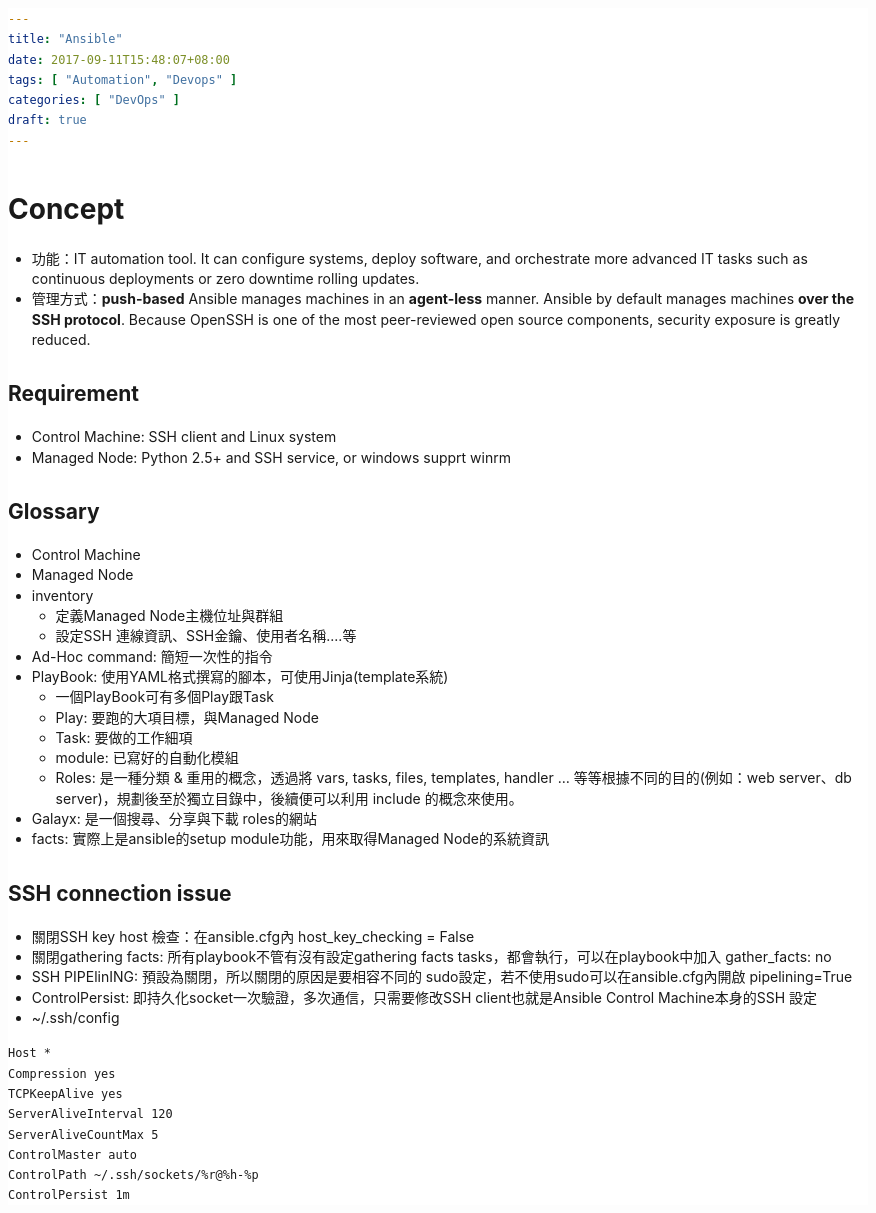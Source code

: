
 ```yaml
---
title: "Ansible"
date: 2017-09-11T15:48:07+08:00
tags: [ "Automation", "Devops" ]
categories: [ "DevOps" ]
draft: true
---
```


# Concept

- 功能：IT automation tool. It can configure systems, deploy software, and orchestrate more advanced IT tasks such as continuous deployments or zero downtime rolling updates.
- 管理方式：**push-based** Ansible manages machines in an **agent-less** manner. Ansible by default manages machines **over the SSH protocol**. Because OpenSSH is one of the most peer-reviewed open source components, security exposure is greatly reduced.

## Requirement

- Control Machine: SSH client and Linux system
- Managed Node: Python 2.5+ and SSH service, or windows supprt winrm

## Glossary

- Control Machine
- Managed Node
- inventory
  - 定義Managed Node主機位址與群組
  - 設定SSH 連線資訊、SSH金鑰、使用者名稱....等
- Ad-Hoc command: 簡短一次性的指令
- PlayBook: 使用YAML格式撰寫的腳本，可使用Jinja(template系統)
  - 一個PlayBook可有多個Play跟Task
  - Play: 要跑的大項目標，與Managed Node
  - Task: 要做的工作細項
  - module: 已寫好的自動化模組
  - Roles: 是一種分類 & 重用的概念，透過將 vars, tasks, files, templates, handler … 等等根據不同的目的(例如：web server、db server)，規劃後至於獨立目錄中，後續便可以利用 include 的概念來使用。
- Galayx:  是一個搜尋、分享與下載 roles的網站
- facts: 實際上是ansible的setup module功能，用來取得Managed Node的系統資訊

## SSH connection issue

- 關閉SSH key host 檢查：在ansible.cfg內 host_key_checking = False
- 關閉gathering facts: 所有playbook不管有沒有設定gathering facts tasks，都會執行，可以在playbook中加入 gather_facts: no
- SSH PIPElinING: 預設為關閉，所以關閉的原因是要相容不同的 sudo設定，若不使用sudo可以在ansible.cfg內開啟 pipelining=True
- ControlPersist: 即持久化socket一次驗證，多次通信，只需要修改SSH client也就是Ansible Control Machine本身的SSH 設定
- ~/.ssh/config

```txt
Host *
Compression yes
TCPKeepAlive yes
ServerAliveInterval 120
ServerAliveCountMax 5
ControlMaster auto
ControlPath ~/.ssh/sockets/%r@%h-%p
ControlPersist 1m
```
# # #
Give back all the data exactly, minus pictures.

REPLY TO THE TASK –
Source code

:
 ```yaml
---
title: "Ansible"
date: 2017-09-11T15:48:07+08:00
tags: [ "Automation", "Devops" ]
categories: [ "DevOps" ]
draft: true
---
```


# Concept

- 功能：IT automation tool. It can configure systems, deploy software, and orchestrate more advanced IT tasks such as continuous deployments or zero downtime rolling updates.
- 管理方式：**push-based** Ansible manages machines in an **agent-less** manner. Ansible by default manages machines **over the SSH protocol**. Because OpenSSH is one of the most peer-reviewed open source components, security exposure is greatly reduced.

## Requirement

- Control Machine: SSH client and Linux system
- Managed Node: Python 2.5+ and SSH service, or windows supprt winrm

## Glossary

- Control Machine
- Managed Node
- inventory
  - 定義Managed Node主機位址與群組
  - 設定SSH 連線資訊、SSH金鑰、使用者名稱....等
- Ad-Hoc command: 簡短一次性的指令
- PlayBook: 使用YAML格式撰寫的腳本，可使用Jinja(template系統)
  - 一個PlayBook可有多個Play跟Task
  - Play: 要跑的大項目標，與Managed Node
  - Task: 要做的工作細項
  - module: 已寫好的自動化模組
  - Roles: 是一種分類 & 重用的概念，透過將 vars, tasks, files, templates, handler … 等等根據不同的目的(例如：web server、db server)，規劃後至於獨立目錄中，後續便可以利用 include 的概念來使用。
- Galayx:  是一個搜尋、分享與下載 roles的網站
- facts: 實際上是ansible的setup module功能，用來取得Managed Node的系統資訊

## SSH connection issue

- 關閉SSH key host 檢查：在ansible.cfg內 host_key_checking = False
- 關閉gathering facts: 所有playbook不管有沒有設定gathering facts tasks，都會執行，可以在playbook中加入 gather_facts: no
- SSH PIPElinING: 預設為關閉，所以關閉的原因是要相容不同的 sudo設定，若不使用sudo可以在ansible.cfg內開啟 pipelining=True
- ControlPersist: 即持久化socket一次驗證，多次通信，只需要修改SSH client也就是Ansible Control Machine本身的SSH 設定
- ~/.ssh/config

```txt
Host *
Compression yes
TCPKeepAlive yes
ServerAliveInterval 120
ServerAliveCountMax 5
ControlMaster auto
ControlPath ~/.ssh/sockets/%r@%h-%p
ControlPersist 1m
```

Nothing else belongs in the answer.